The French decision to become a nuclear power dates back to the 1950's and the Fourth Republic; France developed a nuclear weapons capability under De Gaulle and the Fifth Republic. The initial goal of France's nuclear program was to develop a strategic nuclear capability which would enhance France's political prestige and its military security. Militarily, the force served largely as a mechanism to help guarantee that any Soviet attack on Europe would be met with a nuclear response, thus hopefully dissuading the Soviets from attacking Europe with their superior conventional forces. The French strategic nuclear force consists of 18 land-based intermediate range ballistic missiles, 48 submarine-launched ballistic missiles and weapons carried on the Mirage IV aircraft.1

Only late in the 1960's did French strategic thinking begin to accept the need for a flexible nuclear response capability, already doctrine for the United States and the other NATO allies. Flexible response called for a broader range of choices of responses to a Soviet attack. In the late sixties, France thus undertook to develop a tactical nuclear capability and delivery system. This system—the Pluton surface-to-surface missile on a mobile launcher with a range of 60 to 70 miles—is now being deployed with French Army units near France's border with West Germany. When fully deployed the system reportedly will include 120 missiles with 10 to 15 kiloton warheads.? France probably also has some Mirage and Jaguar aircraft configured for a tactical nuclear role.

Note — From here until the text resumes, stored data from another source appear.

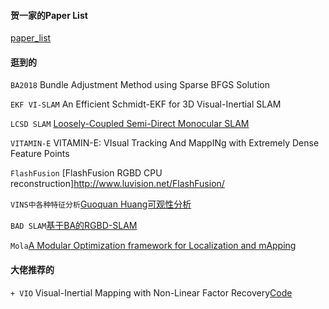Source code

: #### 贺一家的Paper List
[paper_list](./heyijia_paper_list.md)
#### 逛到的
`BA2018` Bundle Adjustment Method using Sparse BFGS Solution

`EKF VI-SLAM` An Efficient Schmidt-EKF for 3D Visual-Inertial SLAM

`LCSD SLAM` [Loosely-Coupled Semi-Direct Monocular SLAM](https://github.com/sunghoon031/LCSD_SLAM)

`VITAMIN-E` VITAMIN-E: VIsual Tracking And MappINg with Extremely Dense Feature Points

`FlashFusion` [FlashFusion RGBD CPU reconstruction]http://www.luvision.net/FlashFusion/

`VINS中各种特征分析`[Guoquan Huang可观性分析](https://arxiv.org/pdf/1805.05876.pdf)

`BAD SLAM`[基于BA的RGBD-SLAM](https://github.com/ETH3D/badslam)

`Mola`[A Modular Optimization framework for Localization and mApping](https://github.com/MOLAorg/mola/)
#### 大佬推荐的
`+ VIO` Visual-Inertial Mapping with Non-Linear Factor Recovery[Code](https://github.com/VladyslavUsenko/basalt-mirror)
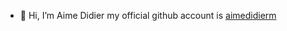 - 👋 Hi, I’m Aime Didier my official github account is <a href="github.com/aimedidierm">aimedidierm</a>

The Constitution of the Fifth French Republic provides that the President of the Republic is the commander of the Armed Forces:

Article 15. The President of the Republic is commander of the Armed Forces. He shall preside over the high councils and committees of national defense.3

* Prepared by Stanley R. Sloan, Analyst in European Affairs, Foreign Affairs Division, Sept. 19, 1975. 1 International Institute for Strategic Studies. The Military Balance 1974-75. London, 1974. Pp. 76–77. 2 Pretty, R. T. and Archer, D. H. R., ed. Jane's Weapon Systems, 1974–75. London, Jane's Yearbooks, 1974. Pp. 36–37. 3 Translations from DeVries, Henry P. Materials for the French Legal System 12 (1969).

Article 16 of the constitution is more specific about the nature of the President's responsibilities to the Republic and the Nation:

Article 16. When the institutions of the Republic, the independence of the Nation, the integrity of its territory, or the fulfillment of its international commitments are threatened in a grave and immediate manner and when the regular functioning of the constitutional governing authorities is interrupted, the President of the Republic shall take such measures as the circumstances require, after consultation with the Premier, the presidents of the assemblies, and the Constitutional Council.

He shall inform the Nation of these measures in a message.

These measures must be actuated by the desire to insure to the constitutional governing authorities, in the shortest possible time the means of fulfilling their assigned functions. The Constitutional Council shall be consulted regarding such matters.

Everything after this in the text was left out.